Given records:
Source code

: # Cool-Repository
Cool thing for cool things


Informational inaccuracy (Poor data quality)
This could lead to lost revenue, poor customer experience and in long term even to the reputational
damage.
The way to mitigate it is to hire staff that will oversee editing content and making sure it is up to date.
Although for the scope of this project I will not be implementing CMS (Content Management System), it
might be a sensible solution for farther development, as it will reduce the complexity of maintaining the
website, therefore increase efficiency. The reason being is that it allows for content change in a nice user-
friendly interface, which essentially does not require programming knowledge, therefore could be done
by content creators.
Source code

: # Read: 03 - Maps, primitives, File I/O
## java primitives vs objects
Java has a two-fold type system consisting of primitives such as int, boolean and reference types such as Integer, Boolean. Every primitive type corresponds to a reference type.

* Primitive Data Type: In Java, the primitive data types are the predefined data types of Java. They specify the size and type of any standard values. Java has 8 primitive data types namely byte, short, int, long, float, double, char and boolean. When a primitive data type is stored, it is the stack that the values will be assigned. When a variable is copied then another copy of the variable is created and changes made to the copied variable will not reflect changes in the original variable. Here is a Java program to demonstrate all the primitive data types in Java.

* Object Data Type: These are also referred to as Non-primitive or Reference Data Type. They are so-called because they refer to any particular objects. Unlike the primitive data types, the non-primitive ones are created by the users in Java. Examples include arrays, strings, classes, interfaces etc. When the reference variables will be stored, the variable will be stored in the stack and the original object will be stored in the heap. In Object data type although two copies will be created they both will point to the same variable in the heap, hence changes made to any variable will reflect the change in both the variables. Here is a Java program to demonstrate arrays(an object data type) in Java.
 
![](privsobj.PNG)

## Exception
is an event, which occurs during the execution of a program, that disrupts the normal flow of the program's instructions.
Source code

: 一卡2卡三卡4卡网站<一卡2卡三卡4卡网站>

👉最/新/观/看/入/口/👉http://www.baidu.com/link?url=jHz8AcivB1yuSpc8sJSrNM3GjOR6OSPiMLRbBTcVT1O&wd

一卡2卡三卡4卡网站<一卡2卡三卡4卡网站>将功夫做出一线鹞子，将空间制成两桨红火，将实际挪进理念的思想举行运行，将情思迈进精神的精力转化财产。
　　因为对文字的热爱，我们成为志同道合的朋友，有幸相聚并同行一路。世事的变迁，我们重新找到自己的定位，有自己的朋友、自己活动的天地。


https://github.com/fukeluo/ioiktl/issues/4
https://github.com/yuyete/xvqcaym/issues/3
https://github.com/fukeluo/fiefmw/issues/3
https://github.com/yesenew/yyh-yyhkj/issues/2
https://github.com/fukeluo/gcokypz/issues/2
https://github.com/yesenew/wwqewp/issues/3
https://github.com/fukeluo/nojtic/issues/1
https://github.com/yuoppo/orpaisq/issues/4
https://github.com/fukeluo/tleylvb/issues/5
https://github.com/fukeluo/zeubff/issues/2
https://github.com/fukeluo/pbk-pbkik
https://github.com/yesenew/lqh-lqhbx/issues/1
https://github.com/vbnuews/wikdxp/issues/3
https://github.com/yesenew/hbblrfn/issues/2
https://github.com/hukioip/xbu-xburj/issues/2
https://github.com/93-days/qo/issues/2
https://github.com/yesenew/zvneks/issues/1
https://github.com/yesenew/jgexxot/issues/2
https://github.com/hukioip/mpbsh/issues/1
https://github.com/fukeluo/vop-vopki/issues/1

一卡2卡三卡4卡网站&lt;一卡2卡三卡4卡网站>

About this exercise: Copy each line of the listing that holds the word "Cool".

Reply to the exercise:
: # Cool-Repository
Cool thing for cool things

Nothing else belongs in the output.